* WHAT THE TASK REQUIRES:
Please repeat the listing below exactly, but do not include its pictures.

(SUPPLIED MATERIAL Opens)

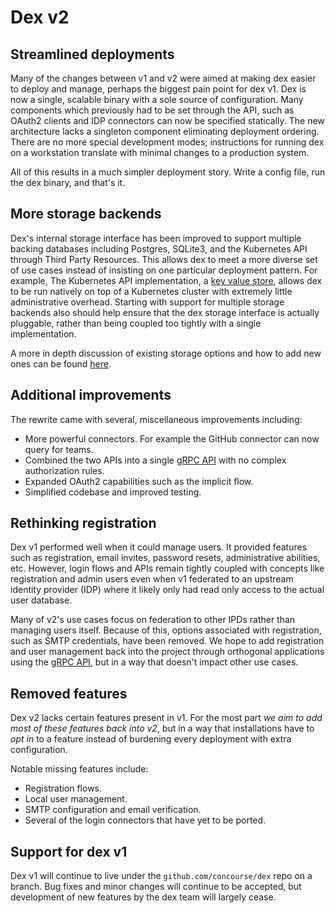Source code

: # Dex v2

## Streamlined deployments

Many of the changes between v1 and v2 were aimed at making dex easier to deploy and manage, perhaps the biggest pain point for dex v1. Dex is now a single, scalable binary with a sole source of configuration. Many components which previously had to be set through the API, such as OAuth2 clients and IDP connectors can now be specified statically. The new architecture lacks a singleton component eliminating deployment ordering. There are no more special development modes; instructions for running dex on a workstation translate with minimal changes to a production system.

All of this results in a much simpler deployment story. Write a config file, run the dex binary, and that's it.

## More storage backends

Dex's internal storage interface has been improved to support multiple backing databases including Postgres, SQLite3, and the Kubernetes API through Third Party Resources. This allows dex to meet a more diverse set of use cases instead of insisting on one particular deployment pattern. For example, The Kubernetes API implementation, a [key value store][k8s-api-docs], allows dex to be run natively on top of a Kubernetes cluster with extremely little administrative overhead. Starting with support for multiple storage backends also should help ensure that the dex storage interface is actually pluggable, rather than being coupled too tightly with a single implementation.

A more in depth discussion of existing storage options and how to add new ones can be found [here][storage-docs].

## Additional improvements

The rewrite came with several, miscellaneous improvements including:

* More powerful connectors. For example the GitHub connector can now query for teams.
* Combined the two APIs into a single [gRPC API][api-docs] with no complex authorization rules.
* Expanded OAuth2 capabilities such as the implicit flow. 
* Simplified codebase and improved testing.

## Rethinking registration

Dex v1 performed well when it could manage users. It provided features such as registration, email invites, password resets, administrative abilities, etc. However, login flows and APIs remain tightly coupled with concepts like registration and admin users even when v1 federated to an upstream identity provider (IDP) where it likely only had read only access to the actual user database.

Many of v2's use cases focus on federation to other IPDs rather than managing users itself. Because of this, options associated with registration, such as SMTP credentials, have been removed. We hope to add registration and user management back into the project through orthogonal applications using the [gRPC API][api-docs], but in a way that doesn't impact other use cases.

## Removed features

Dex v2 lacks certain features present in v1. For the most part _we aim to add most of these features back into v2_, but in a way that installations have to _opt in_ to a feature instead of burdening every deployment with extra configuration.

Notable missing features include:

* Registration flows.
* Local user management.
* SMTP configuration and email verification.
* Several of the login connectors that have yet to be ported.

## Support for dex v1

Dex v1 will continue to live under the `github.com/concourse/dex` repo on a branch. Bug fixes and minor changes will continue to be accepted, but development of new features by the dex team will largely cease.

[k8s-api-docs]: http://kubernetes.io/docs/api/
[storage-docs]: ./storage.md
[api-docs]: ./api.md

(SUPPLIED MATERIAL Closes)

* EXPECTED OUTPUT:
Source code

: # Dex v2

## Streamlined deployments

Many of the changes between v1 and v2 were aimed at making dex easier to deploy and manage, perhaps the biggest pain point for dex v1. Dex is now a single, scalable binary with a sole source of configuration. Many components which previously had to be set through the API, such as OAuth2 clients and IDP connectors can now be specified statically. The new architecture lacks a singleton component eliminating deployment ordering. There are no more special development modes; instructions for running dex on a workstation translate with minimal changes to a production system.

All of this results in a much simpler deployment story. Write a config file, run the dex binary, and that's it.

## More storage backends

Dex's internal storage interface has been improved to support multiple backing databases including Postgres, SQLite3, and the Kubernetes API through Third Party Resources. This allows dex to meet a more diverse set of use cases instead of insisting on one particular deployment pattern. For example, The Kubernetes API implementation, a [key value store][k8s-api-docs], allows dex to be run natively on top of a Kubernetes cluster with extremely little administrative overhead. Starting with support for multiple storage backends also should help ensure that the dex storage interface is actually pluggable, rather than being coupled too tightly with a single implementation.

A more in depth discussion of existing storage options and how to add new ones can be found [here][storage-docs].

## Additional improvements

The rewrite came with several, miscellaneous improvements including:

* More powerful connectors. For example the GitHub connector can now query for teams.
* Combined the two APIs into a single [gRPC API][api-docs] with no complex authorization rules.
* Expanded OAuth2 capabilities such as the implicit flow. 
* Simplified codebase and improved testing.

## Rethinking registration

Dex v1 performed well when it could manage users. It provided features such as registration, email invites, password resets, administrative abilities, etc. However, login flows and APIs remain tightly coupled with concepts like registration and admin users even when v1 federated to an upstream identity provider (IDP) where it likely only had read only access to the actual user database.

Many of v2's use cases focus on federation to other IPDs rather than managing users itself. Because of this, options associated with registration, such as SMTP credentials, have been removed. We hope to add registration and user management back into the project through orthogonal applications using the [gRPC API][api-docs], but in a way that doesn't impact other use cases.

## Removed features

Dex v2 lacks certain features present in v1. For the most part _we aim to add most of these features back into v2_, but in a way that installations have to _opt in_ to a feature instead of burdening every deployment with extra configuration.

Notable missing features include:

* Registration flows.
* Local user management.
* SMTP configuration and email verification.
* Several of the login connectors that have yet to be ported.

## Support for dex v1

Dex v1 will continue to live under the `github.com/concourse/dex` repo on a branch. Bug fixes and minor changes will continue to be accepted, but development of new features by the dex team will largely cease.

[k8s-api-docs]: http://kubernetes.io/docs/api/
[storage-docs]: ./storage.md
[api-docs]: ./api.md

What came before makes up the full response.